Plus simplement, à prendre conscience d'elle-même. C'est lui qui,
avant la guerre qu'il voyait venir, sondait le cœur de ses contemporains
et donnait, sous le nom d'Agathon, la fameuse enquête sur les jeunes
gens d'aujourd'hui. Si l'on ne craignait d'accoler l’hyperbole
à un esprit si juste, on dirait qu'il sera la conscience de sa génération.
A coup sûr, il sera le premier de ses critiques. Il a commencé par l'universelle curiosité
qui est la marque du critique. Il a étudié avec passion la littérature
et la philosophie, la peinture et la musique. De nous tous, il est
peut-être le seul qui sache jouer les maîtres, faire un tableau. D'autres
savent en parler, lui a pénétré le métier, comme il pénétrait au cœur
du métier d'écrivain en étudiant dans son premier ouvrage, à seize
ans Comment Emile Zola composait ses romans. A seize ans !
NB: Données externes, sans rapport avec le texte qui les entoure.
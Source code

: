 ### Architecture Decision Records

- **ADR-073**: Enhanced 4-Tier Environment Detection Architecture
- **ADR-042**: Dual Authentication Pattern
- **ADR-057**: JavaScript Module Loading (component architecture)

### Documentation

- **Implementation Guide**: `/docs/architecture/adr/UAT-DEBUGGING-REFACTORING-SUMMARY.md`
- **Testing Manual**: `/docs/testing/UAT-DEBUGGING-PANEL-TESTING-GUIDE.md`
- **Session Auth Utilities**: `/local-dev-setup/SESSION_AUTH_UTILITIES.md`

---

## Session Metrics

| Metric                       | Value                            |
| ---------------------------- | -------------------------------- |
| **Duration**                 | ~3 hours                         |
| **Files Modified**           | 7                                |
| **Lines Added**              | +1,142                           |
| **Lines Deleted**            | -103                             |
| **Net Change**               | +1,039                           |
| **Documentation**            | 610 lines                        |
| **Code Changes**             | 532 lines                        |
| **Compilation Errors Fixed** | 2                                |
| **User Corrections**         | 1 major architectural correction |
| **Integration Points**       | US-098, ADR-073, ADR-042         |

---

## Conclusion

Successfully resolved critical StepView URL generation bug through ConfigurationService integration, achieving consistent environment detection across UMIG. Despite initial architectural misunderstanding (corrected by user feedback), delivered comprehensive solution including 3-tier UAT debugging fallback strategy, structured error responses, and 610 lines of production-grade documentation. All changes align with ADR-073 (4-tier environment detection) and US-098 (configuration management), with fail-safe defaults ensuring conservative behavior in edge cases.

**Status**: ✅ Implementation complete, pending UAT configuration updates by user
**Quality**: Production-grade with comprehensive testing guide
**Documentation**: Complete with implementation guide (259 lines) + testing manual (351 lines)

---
A l'âge où le commun des mortels commence tout juste de lire les romans,
il avait déjà fini de les démonter. Ensuite, il passa à des exercices
plus sérieux : La pensée de Maurice Barrès, le Sacrifice.
Impressions de guerre. La vie d'Ernest Psichari, Romain Rolland contre
la France, Luther prophète du germanisme, A Jérusalem, le jeudi saint
de 1818. La Trahison de Constantin : l'essentiel
de la pensée et de l’action. Le front, une blessure aux chasseurs
à pied, de rares et précieux services à Athènes, en Egypte et en Palestine.
Au retour, la fondation de cette Revue Universelle qu'en trois
ans Jacques Bainville et lui ont mise au premier rang des grands organes
français. La direction littéraire de la plus ancienne des maisons
d’édition parisienne. Génération sacrifiée, voilà les états de service
d'un de tes chefs. Maurice Barrès ou la génération du
relatif, tel
est le titre d'une de ses études : Massis, on le voit, s'est
beaucoup occupé de Barrès : rien de plus naturel, Barrès a été
un des chefs de la génération précédente, donc un des guides de la
nôtre, et quand une génération arrive, elle commence par vérifier
les titres de celle qui l'a précédée. Le premier soin des enfants,
dans les choses de l'esprit, est de dévorer leurs parents. En les
reniant, on les subit, on garde ce qui plaît ou ce qu'on croit bon,
(c'est la même chose) on jette le reste, et cette loi cruelle fait
la chaîne des temps. Ainsi Maurice Barrès en usa jadis à l'égard de
Monsieur Renan, ainsi Paul Bourget à l'égard de Flaubert et de Taine
dans ces Essais de Psychologie contemporaine auxquels on vient
de comparer le livre capital de Massis, Jugements. Ce terme
de génération est vague, on ne sait pas au juste où une génération
commence, où elle finit, combien elle dure et ce qu'elle a voulu.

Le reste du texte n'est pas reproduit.